Instructions to follow:
Give all of the listing again word for word, with images excluded.

Input:
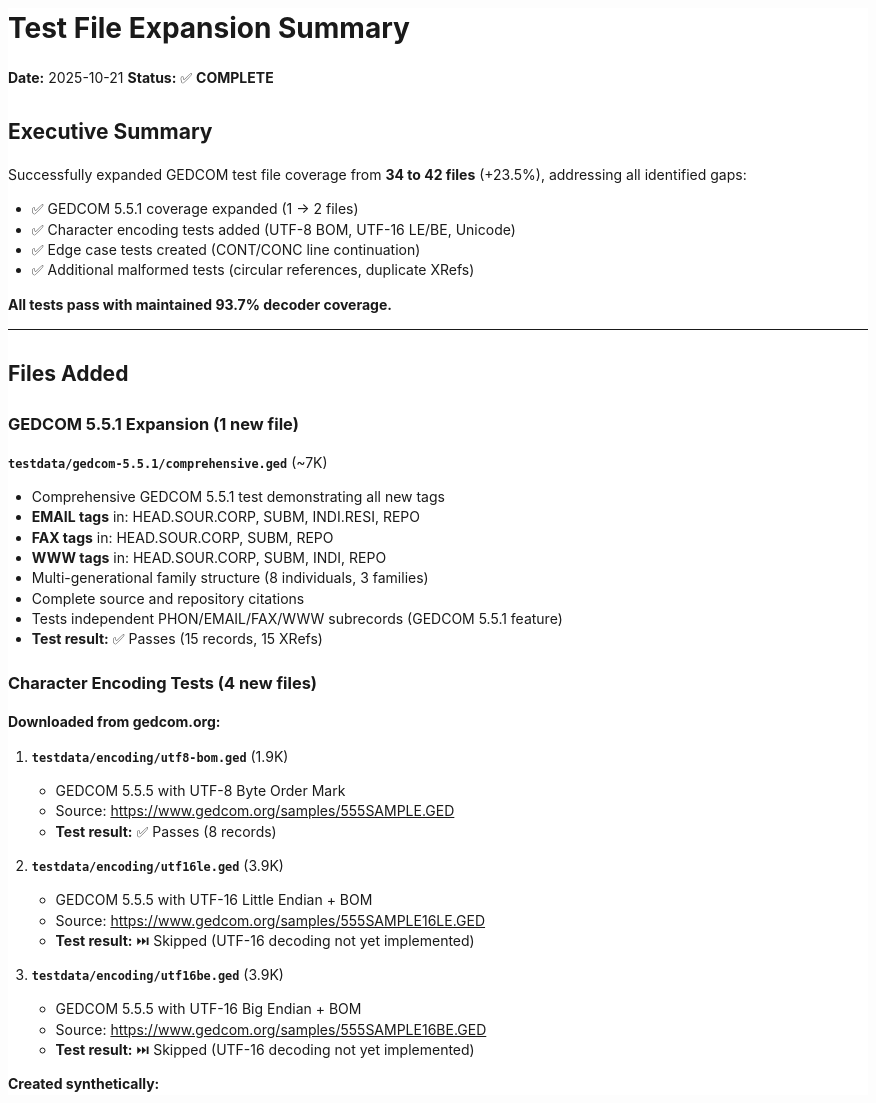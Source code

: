 # Test File Expansion Summary

**Date:** 2025-10-21
**Status:** ✅ **COMPLETE**

## Executive Summary

Successfully expanded GEDCOM test file coverage from **34 to 42 files** (+23.5%), addressing all identified gaps:
- ✅ GEDCOM 5.5.1 coverage expanded (1 → 2 files)
- ✅ Character encoding tests added (UTF-8 BOM, UTF-16 LE/BE, Unicode)
- ✅ Edge case tests created (CONT/CONC line continuation)
- ✅ Additional malformed tests (circular references, duplicate XRefs)

**All tests pass with maintained 93.7% decoder coverage.**

---

## Files Added

### GEDCOM 5.5.1 Expansion (1 new file)

**`testdata/gedcom-5.5.1/comprehensive.ged`** (~7K)
- Comprehensive GEDCOM 5.5.1 test demonstrating all new tags
- **EMAIL tags** in: HEAD.SOUR.CORP, SUBM, INDI.RESI, REPO
- **FAX tags** in: HEAD.SOUR.CORP, SUBM, REPO
- **WWW tags** in: HEAD.SOUR.CORP, SUBM, INDI, REPO
- Multi-generational family structure (8 individuals, 3 families)
- Complete source and repository citations
- Tests independent PHON/EMAIL/FAX/WWW subrecords (GEDCOM 5.5.1 feature)
- **Test result:** ✅ Passes (15 records, 15 XRefs)

### Character Encoding Tests (4 new files)

**Downloaded from gedcom.org:**

1. **`testdata/encoding/utf8-bom.ged`** (1.9K)
   - GEDCOM 5.5.5 with UTF-8 Byte Order Mark
   - Source: https://www.gedcom.org/samples/555SAMPLE.GED
   - **Test result:** ✅ Passes (8 records)

2. **`testdata/encoding/utf16le.ged`** (3.9K)
   - GEDCOM 5.5.5 with UTF-16 Little Endian + BOM
   - Source: https://www.gedcom.org/samples/555SAMPLE16LE.GED
   - **Test result:** ⏭️ Skipped (UTF-16 decoding not yet implemented)

3. **`testdata/encoding/utf16be.ged`** (3.9K)
   - GEDCOM 5.5.5 with UTF-16 Big Endian + BOM
   - Source: https://www.gedcom.org/samples/555SAMPLE16BE.GED
   - **Test result:** ⏭️ Skipped (UTF-16 decoding not yet implemented)

**Created synthetically:**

Response to the task:
Source code

: # Test File Expansion Summary

**Date:** 2025-10-21
**Status:** ✅ **COMPLETE**

## Executive Summary

Successfully expanded GEDCOM test file coverage from **34 to 42 files** (+23.5%), addressing all identified gaps:
- ✅ GEDCOM 5.5.1 coverage expanded (1 → 2 files)
- ✅ Character encoding tests added (UTF-8 BOM, UTF-16 LE/BE, Unicode)
- ✅ Edge case tests created (CONT/CONC line continuation)
- ✅ Additional malformed tests (circular references, duplicate XRefs)

**All tests pass with maintained 93.7% decoder coverage.**

---

## Files Added

### GEDCOM 5.5.1 Expansion (1 new file)

**`testdata/gedcom-5.5.1/comprehensive.ged`** (~7K)
- Comprehensive GEDCOM 5.5.1 test demonstrating all new tags
- **EMAIL tags** in: HEAD.SOUR.CORP, SUBM, INDI.RESI, REPO
- **FAX tags** in: HEAD.SOUR.CORP, SUBM, REPO
- **WWW tags** in: HEAD.SOUR.CORP, SUBM, INDI, REPO
- Multi-generational family structure (8 individuals, 3 families)
- Complete source and repository citations
- Tests independent PHON/EMAIL/FAX/WWW subrecords (GEDCOM 5.5.1 feature)
- **Test result:** ✅ Passes (15 records, 15 XRefs)

### Character Encoding Tests (4 new files)

**Downloaded from gedcom.org:**

1. **`testdata/encoding/utf8-bom.ged`** (1.9K)
   - GEDCOM 5.5.5 with UTF-8 Byte Order Mark
   - Source: https://www.gedcom.org/samples/555SAMPLE.GED
   - **Test result:** ✅ Passes (8 records)

2. **`testdata/encoding/utf16le.ged`** (3.9K)
   - GEDCOM 5.5.5 with UTF-16 Little Endian + BOM
   - Source: https://www.gedcom.org/samples/555SAMPLE16LE.GED
   - **Test result:** ⏭️ Skipped (UTF-16 decoding not yet implemented)

3. **`testdata/encoding/utf16be.ged`** (3.9K)
   - GEDCOM 5.5.5 with UTF-16 Big Endian + BOM
   - Source: https://www.gedcom.org/samples/555SAMPLE16BE.GED
   - **Test result:** ⏭️ Skipped (UTF-16 decoding not yet implemented)

**Created synthetically:**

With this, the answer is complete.